▸ What you have to do: In the listing below, find the line holding "be suitable to" and the line holding "perceived coloration of the". Write out those two lines and all lines between, exactly, and nothing more.
++++ Data for this exercise ++++
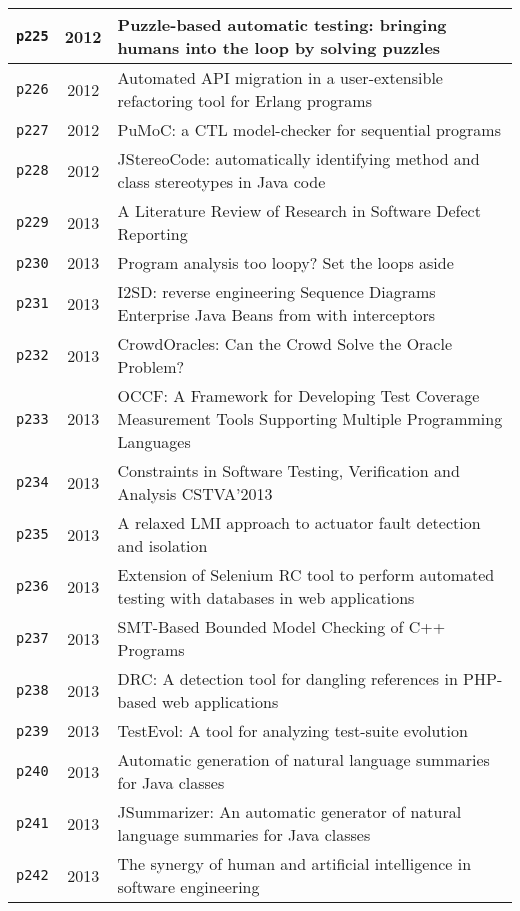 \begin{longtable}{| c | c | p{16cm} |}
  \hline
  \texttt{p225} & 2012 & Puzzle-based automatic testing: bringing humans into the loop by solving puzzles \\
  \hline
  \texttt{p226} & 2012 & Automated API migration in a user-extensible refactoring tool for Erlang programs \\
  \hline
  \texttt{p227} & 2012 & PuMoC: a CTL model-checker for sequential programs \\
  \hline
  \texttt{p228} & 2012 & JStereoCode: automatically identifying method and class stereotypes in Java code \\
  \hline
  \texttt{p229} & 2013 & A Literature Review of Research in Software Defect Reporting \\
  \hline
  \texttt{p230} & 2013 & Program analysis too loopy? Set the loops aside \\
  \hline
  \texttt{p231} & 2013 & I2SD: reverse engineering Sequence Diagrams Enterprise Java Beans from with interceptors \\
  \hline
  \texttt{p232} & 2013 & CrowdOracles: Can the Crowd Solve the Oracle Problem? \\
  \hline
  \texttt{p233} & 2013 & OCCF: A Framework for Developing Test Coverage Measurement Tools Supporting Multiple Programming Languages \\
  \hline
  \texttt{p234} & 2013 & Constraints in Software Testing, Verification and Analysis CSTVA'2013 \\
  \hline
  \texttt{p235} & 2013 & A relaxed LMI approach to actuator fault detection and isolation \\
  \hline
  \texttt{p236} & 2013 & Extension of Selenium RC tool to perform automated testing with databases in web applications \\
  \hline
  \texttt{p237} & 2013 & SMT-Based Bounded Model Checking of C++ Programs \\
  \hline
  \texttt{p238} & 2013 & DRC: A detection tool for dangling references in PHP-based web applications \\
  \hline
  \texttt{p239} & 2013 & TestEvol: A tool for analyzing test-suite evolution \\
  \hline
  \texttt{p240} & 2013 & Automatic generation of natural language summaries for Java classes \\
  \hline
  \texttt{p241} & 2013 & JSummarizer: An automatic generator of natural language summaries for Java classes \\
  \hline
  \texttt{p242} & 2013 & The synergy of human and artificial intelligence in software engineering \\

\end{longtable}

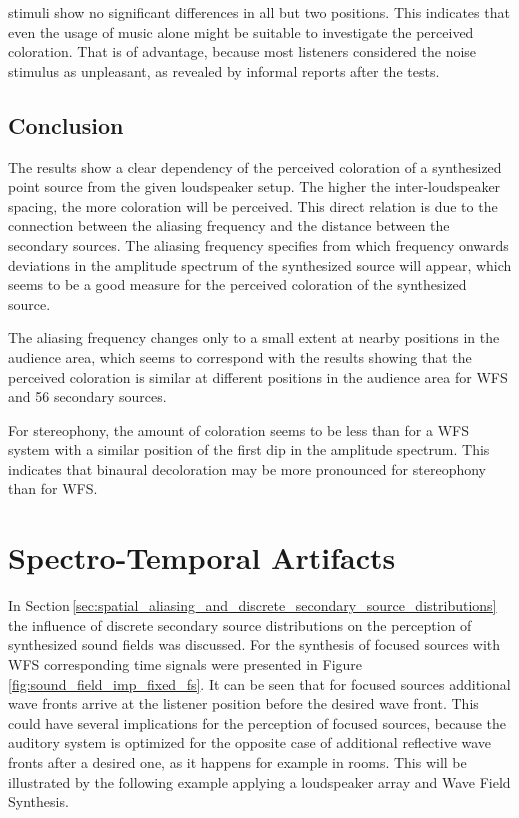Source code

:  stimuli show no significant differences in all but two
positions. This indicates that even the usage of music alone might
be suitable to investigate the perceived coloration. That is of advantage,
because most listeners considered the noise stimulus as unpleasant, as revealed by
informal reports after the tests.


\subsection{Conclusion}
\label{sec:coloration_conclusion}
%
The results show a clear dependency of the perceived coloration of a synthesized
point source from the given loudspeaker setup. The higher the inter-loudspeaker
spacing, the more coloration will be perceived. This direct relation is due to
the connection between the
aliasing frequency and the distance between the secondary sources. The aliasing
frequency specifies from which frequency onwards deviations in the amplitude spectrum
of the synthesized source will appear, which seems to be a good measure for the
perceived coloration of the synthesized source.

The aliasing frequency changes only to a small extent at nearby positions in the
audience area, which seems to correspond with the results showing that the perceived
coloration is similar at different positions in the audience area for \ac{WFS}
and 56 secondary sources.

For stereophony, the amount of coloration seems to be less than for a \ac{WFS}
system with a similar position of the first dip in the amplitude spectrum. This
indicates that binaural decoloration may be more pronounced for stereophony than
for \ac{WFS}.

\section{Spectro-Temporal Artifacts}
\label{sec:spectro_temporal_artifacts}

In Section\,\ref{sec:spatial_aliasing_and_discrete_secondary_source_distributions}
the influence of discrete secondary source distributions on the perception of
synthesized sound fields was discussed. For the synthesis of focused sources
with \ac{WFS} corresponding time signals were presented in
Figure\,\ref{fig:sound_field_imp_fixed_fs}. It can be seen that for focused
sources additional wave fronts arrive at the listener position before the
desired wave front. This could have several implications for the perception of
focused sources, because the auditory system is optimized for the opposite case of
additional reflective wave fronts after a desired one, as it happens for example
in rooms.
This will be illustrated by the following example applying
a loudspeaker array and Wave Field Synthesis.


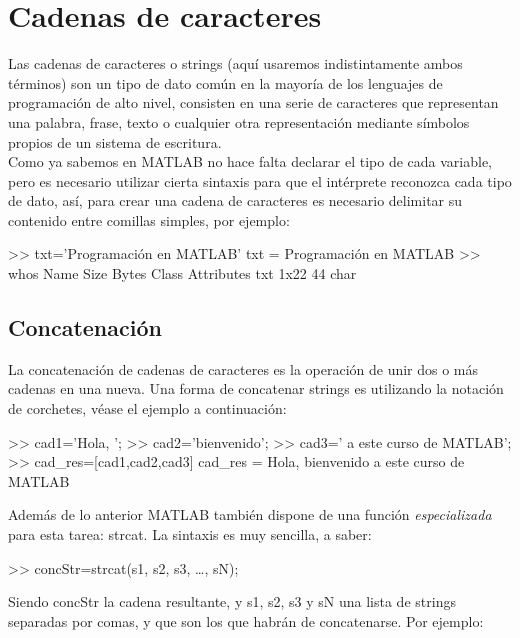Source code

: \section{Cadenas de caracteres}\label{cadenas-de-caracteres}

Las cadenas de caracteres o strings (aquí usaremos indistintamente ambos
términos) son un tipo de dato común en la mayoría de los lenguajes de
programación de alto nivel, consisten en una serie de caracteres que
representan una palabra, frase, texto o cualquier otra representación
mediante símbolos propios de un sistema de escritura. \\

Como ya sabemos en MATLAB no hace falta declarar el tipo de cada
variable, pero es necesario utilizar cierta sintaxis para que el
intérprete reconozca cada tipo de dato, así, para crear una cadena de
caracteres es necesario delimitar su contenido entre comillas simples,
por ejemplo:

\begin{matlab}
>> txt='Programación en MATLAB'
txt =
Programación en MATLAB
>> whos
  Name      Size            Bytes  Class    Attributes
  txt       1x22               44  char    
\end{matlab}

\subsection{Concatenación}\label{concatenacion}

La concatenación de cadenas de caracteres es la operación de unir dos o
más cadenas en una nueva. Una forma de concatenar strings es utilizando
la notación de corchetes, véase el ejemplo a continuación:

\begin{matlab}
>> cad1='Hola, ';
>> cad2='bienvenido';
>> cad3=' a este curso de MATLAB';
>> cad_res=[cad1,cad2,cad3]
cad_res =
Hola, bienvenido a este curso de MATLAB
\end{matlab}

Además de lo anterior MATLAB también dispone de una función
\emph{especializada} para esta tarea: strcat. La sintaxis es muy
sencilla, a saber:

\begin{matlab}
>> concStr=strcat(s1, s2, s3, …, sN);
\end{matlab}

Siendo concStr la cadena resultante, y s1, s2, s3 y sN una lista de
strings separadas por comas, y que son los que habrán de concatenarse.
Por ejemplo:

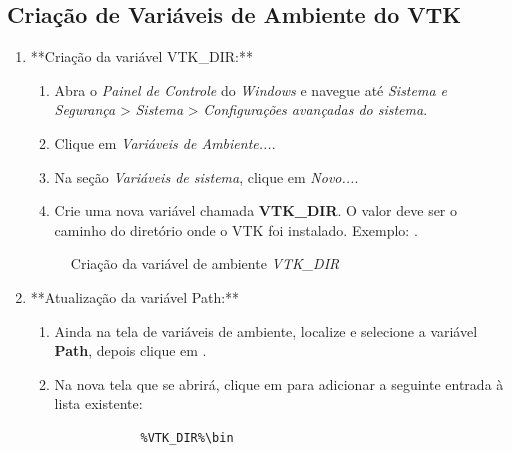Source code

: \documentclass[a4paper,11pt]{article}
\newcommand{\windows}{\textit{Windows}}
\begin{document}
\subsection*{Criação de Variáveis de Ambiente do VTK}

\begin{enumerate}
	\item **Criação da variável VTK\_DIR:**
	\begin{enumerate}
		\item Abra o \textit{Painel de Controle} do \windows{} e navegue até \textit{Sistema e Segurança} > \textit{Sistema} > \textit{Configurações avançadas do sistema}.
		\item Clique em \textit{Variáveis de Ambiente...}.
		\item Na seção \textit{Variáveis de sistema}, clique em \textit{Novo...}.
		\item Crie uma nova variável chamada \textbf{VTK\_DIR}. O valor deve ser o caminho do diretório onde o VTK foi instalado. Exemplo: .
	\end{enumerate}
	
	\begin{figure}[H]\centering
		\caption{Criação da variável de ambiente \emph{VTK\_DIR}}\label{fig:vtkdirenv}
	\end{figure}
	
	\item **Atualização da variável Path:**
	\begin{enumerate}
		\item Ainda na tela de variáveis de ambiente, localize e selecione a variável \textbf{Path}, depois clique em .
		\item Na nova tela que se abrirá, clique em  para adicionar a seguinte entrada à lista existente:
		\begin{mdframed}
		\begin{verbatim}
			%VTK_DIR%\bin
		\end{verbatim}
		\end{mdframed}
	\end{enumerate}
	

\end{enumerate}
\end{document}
++++
++++ Data for this exercise ++++
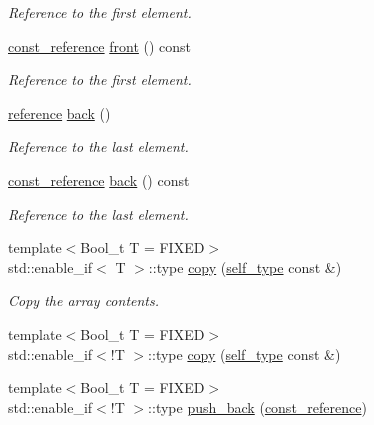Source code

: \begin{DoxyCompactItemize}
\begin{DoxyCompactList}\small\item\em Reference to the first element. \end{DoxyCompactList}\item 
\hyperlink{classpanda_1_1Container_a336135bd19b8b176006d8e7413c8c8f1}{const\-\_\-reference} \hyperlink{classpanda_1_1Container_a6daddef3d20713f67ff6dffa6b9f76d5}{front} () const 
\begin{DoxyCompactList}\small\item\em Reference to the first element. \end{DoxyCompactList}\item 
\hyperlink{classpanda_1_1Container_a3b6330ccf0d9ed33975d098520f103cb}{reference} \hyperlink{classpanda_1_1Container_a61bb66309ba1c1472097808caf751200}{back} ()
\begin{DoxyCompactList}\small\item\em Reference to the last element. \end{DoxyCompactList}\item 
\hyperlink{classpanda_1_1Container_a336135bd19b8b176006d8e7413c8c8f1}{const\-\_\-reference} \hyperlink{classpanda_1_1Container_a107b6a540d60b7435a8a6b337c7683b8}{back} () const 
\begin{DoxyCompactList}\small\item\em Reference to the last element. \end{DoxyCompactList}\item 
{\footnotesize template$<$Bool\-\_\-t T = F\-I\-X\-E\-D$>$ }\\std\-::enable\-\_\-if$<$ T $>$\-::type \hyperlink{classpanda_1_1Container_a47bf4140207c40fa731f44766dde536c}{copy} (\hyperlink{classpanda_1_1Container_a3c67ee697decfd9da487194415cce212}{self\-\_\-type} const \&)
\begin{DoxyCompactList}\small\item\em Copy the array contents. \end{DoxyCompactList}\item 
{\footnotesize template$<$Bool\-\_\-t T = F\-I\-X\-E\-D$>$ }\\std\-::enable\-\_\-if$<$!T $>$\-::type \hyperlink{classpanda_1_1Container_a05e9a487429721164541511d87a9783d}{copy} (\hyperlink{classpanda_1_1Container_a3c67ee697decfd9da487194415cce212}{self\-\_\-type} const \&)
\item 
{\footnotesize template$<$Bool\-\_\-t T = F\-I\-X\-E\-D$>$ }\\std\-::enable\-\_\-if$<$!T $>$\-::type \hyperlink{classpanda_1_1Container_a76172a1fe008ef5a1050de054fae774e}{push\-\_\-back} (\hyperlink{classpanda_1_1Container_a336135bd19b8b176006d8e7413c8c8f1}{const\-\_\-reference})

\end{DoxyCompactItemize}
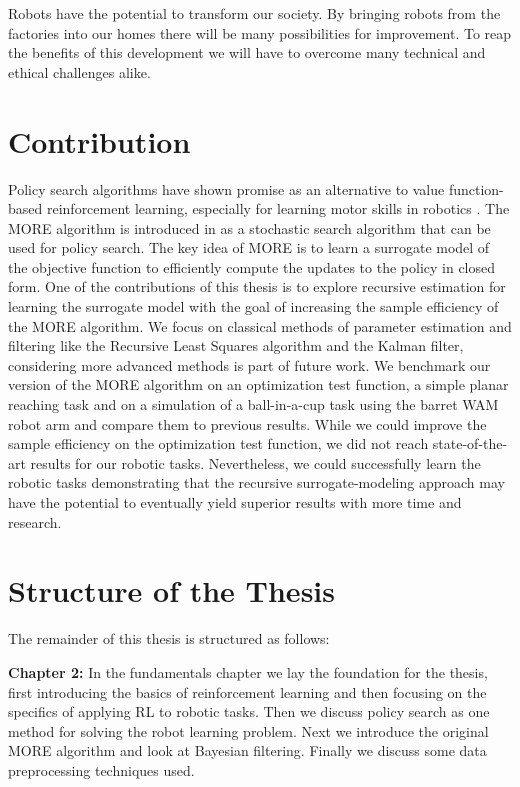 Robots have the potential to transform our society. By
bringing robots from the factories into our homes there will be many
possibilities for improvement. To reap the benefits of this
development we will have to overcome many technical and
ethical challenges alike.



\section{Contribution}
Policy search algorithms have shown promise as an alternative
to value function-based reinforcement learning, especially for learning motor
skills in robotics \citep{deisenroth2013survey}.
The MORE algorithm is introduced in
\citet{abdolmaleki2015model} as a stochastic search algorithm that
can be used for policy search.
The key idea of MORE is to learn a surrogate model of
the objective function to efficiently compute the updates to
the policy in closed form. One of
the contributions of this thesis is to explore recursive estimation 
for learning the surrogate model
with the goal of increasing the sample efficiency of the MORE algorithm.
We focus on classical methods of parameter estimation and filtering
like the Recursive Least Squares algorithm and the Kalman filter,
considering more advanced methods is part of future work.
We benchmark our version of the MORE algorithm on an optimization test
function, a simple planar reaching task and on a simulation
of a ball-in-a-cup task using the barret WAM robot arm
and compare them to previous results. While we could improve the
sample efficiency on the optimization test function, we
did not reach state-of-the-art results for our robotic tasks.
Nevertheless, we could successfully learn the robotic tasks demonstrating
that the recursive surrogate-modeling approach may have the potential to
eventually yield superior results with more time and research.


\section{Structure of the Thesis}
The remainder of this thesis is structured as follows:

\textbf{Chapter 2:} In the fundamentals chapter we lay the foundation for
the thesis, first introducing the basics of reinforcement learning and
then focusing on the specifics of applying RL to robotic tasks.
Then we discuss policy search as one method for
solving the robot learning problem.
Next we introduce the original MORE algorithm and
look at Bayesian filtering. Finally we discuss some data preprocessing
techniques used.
++++
++++ Data for this exercise ++++
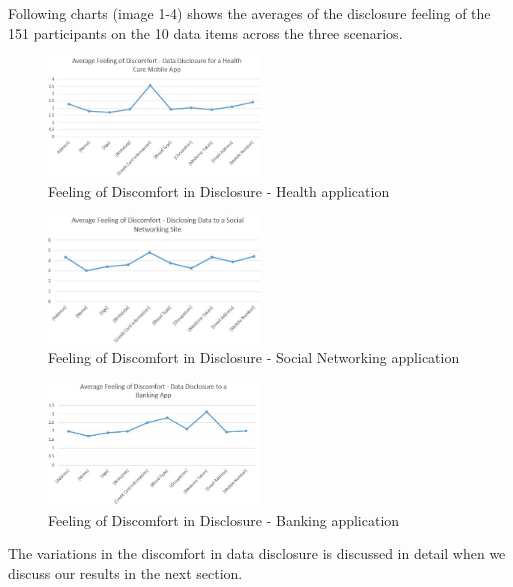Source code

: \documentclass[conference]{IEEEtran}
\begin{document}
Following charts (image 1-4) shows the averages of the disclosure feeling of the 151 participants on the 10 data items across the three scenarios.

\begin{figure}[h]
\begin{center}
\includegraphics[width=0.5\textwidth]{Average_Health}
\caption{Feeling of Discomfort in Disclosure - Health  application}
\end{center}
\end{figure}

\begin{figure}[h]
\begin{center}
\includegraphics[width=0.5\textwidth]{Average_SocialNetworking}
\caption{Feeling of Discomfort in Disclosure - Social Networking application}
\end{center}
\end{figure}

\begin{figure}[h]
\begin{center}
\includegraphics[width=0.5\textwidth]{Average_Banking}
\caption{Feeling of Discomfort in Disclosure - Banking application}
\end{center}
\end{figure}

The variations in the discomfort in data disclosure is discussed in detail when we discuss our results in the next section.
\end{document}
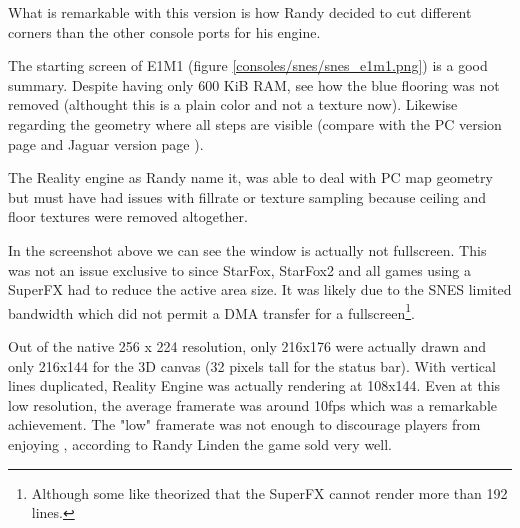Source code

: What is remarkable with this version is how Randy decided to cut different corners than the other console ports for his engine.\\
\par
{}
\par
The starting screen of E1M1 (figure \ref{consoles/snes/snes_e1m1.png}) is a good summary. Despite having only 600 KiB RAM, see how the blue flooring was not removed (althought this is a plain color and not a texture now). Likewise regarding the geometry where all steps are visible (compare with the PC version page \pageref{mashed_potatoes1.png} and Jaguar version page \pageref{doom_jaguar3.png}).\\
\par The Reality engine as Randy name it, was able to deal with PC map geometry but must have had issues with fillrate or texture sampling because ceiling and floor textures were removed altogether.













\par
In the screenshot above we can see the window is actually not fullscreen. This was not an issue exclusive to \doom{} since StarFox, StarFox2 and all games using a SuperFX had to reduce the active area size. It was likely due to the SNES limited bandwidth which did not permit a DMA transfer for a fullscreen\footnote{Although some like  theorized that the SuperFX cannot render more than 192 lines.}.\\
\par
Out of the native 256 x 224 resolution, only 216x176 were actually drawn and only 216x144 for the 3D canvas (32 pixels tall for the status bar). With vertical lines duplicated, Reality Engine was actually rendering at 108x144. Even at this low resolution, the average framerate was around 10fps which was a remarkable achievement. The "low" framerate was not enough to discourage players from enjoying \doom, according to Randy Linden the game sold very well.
++++
▸ Reply to the exercise:
be suitable to investigate the perceived coloration. That is of advantage,
because most listeners considered the noise stimulus as unpleasant, as revealed by
informal reports after the tests.


\subsection{Conclusion}
\label{sec:coloration_conclusion}
%
The results show a clear dependency of the perceived coloration of a synthesized
point source from the given loudspeaker setup. The higher the inter-loudspeaker
spacing, the more coloration will be perceived. This direct relation is due to
the connection between the
aliasing frequency and the distance between the secondary sources. The aliasing
frequency specifies from which frequency onwards deviations in the amplitude spectrum
of the synthesized source will appear, which seems to be a good measure for the
perceived coloration of the synthesized source.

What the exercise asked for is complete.